What distinguishes this queries is that it use a semicolon to indicate that the pattern continues on the next line. The result is the same and is represented in tabular format. Apache Fuseki export tables in JSON, XML, CSV, TSV formats. Tips on how to install Fuseki can be found at the end of the article.

?artist?painting
<https://www.clearbyte.org/Picasso><https://www.clearbyte.org/guernica>
<https://www.clearbyte.org/Picasso><https://www.clearbyte.org/maJolie>
<https://www.clearbyte.org/Picasso><https://www.clearbyte.org/crossedArms>
<https://www.clearbyte.org/VanGogh><https://www.clearbyte.org/starryNight>
<https://www.clearbyte.org/VanGogh><https://www.clearbyte.org/sunflowers>
<https://www.clearbyte.org/VanGogh><https://www.clearbyte.org/potatoEaters>
<https://www.clearbyte.org/VanGogh><https://www.clearbyte.org/sundayEindhoven>
<https://www.clearbyte.org/VanGogh><https://www.clearbyte.org/minersInTheSnow>

The next example counts the number of paintings each painter has made in the dataset by aggregating the result with GROUP BY. To make the result easier to read, first and last name are copied to a variable with BIND, CONCAT, and the instances from COUNT are formatted from integers to a string.

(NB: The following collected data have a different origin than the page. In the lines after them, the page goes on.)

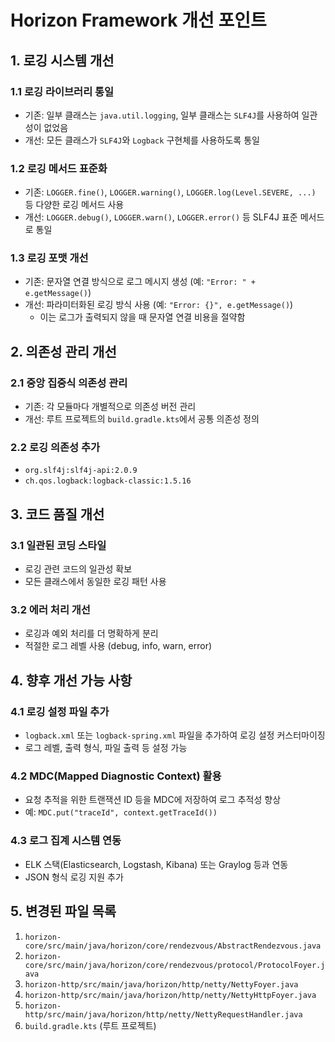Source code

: # Horizon Framework 개선 포인트

## 1. 로깅 시스템 개선

### 1.1 로깅 라이브러리 통일
- 기존: 일부 클래스는 `java.util.logging`, 일부 클래스는 `SLF4J`를 사용하여 일관성이 없었음
- 개선: 모든 클래스가 `SLF4J`와 `Logback` 구현체를 사용하도록 통일

### 1.2 로깅 메서드 표준화
- 기존: `LOGGER.fine()`, `LOGGER.warning()`, `LOGGER.log(Level.SEVERE, ...)` 등 다양한 로깅 메서드 사용
- 개선: `LOGGER.debug()`, `LOGGER.warn()`, `LOGGER.error()` 등 SLF4J 표준 메서드로 통일

### 1.3 로깅 포맷 개선
- 기존: 문자열 연결 방식으로 로그 메시지 생성 (예: `"Error: " + e.getMessage()`)
- 개선: 파라미터화된 로깅 방식 사용 (예: `"Error: {}", e.getMessage()`)
  - 이는 로그가 출력되지 않을 때 문자열 연결 비용을 절약함

## 2. 의존성 관리 개선

### 2.1 중앙 집중식 의존성 관리
- 기존: 각 모듈마다 개별적으로 의존성 버전 관리
- 개선: 루트 프로젝트의 `build.gradle.kts`에서 공통 의존성 정의

### 2.2 로깅 의존성 추가
- `org.slf4j:slf4j-api:2.0.9`
- `ch.qos.logback:logback-classic:1.5.16`

## 3. 코드 품질 개선

### 3.1 일관된 코딩 스타일
- 로깅 관련 코드의 일관성 확보
- 모든 클래스에서 동일한 로깅 패턴 사용

### 3.2 에러 처리 개선
- 로깅과 예외 처리를 더 명확하게 분리
- 적절한 로그 레벨 사용 (debug, info, warn, error)

## 4. 향후 개선 가능 사항

### 4.1 로깅 설정 파일 추가
- `logback.xml` 또는 `logback-spring.xml` 파일을 추가하여 로깅 설정 커스터마이징
- 로그 레벨, 출력 형식, 파일 출력 등 설정 가능

### 4.2 MDC(Mapped Diagnostic Context) 활용
- 요청 추적을 위한 트랜잭션 ID 등을 MDC에 저장하여 로그 추적성 향상
- 예: `MDC.put("traceId", context.getTraceId())`

### 4.3 로그 집계 시스템 연동
- ELK 스택(Elasticsearch, Logstash, Kibana) 또는 Graylog 등과 연동
- JSON 형식 로깅 지원 추가

## 5. 변경된 파일 목록

1. `horizon-core/src/main/java/horizon/core/rendezvous/AbstractRendezvous.java`
2. `horizon-core/src/main/java/horizon/core/rendezvous/protocol/ProtocolFoyer.java`
3. `horizon-http/src/main/java/horizon/http/netty/NettyFoyer.java`
4. `horizon-http/src/main/java/horizon/http/netty/NettyHttpFoyer.java`
5. `horizon-http/src/main/java/horizon/http/netty/NettyRequestHandler.java`
6. `build.gradle.kts` (루트 프로젝트)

PREFIX cb: <https://www.clearbyte.org/>
PREFIX rdf: <http://www.w3.org/1999/02/22-rdf-syntax-ns#>
PREFIX foaf: <http://xmlns.com/foaf/0.1/>
SELECT ?name (STR(COUNT(?painting)) AS ?pating_count)
WHERE {
  ?artist rdf:type     cb:Artist.
  ?artist foaf:firstName ?fn.
  ?artist foaf:surname ?sn.  
  ?artist cb:creatorOf ?painting.
  BIND(CONCAT(?fn, " ",  ?sn) AS ?name)
}
GROUP BY ?artist ?name
?name?pating_count
Pablo Picasso3
Vincent van Gogh5

By using GROUP BY and COUNT, it is easy to find out which predicates and how often they occur in datasets.

SELECT ?predicate (STR(COUNT(?predicate)) AS ?pTotal)
WHERE {
  ?subject ?predicate ?object.
}
GROUP BY ?predicate
?predicate?pTotal
<https://www.clearbyte.org/paintingTechnique>8
<https://www.clearbyte.org/city>1
<http://www.w3.org/1999/02/22-rdf-syntax-ns#type>19
<http://www.w3.org/2000/01/rdf-schema#range>6
<http://xmlns.com/foaf/0.1/surname>3
<https://www.clearbyte.org/street>1
<https://www.clearbyte.org/country>1
<https://www.clearbyte.org/createdBy>5
<https://www.clearbyte.org/homeAddress>1
<http://www.w3.org/2000/01/rdf-schema#label>17
<http://xmlns.com/foaf/0.1/firstName>3
<https://www.clearbyte.org/createBy>3
<http://www.w3.org/2000/01/rdf-schema#domain>3
<http://www.w3.org/2000/01/rdf-schema#comment>6
<https://www.clearbyte.org/creatorOf>8
<http://www.w3.org/2000/01/rdf-schema#seeAlso>12
<http://www.w3.org/2000/01/rdf-schema#subPropertyOf>3

About Clear Byte

Clear Byte is a non-profit organisation committed to an inclusive and collaborative digital development since 2011.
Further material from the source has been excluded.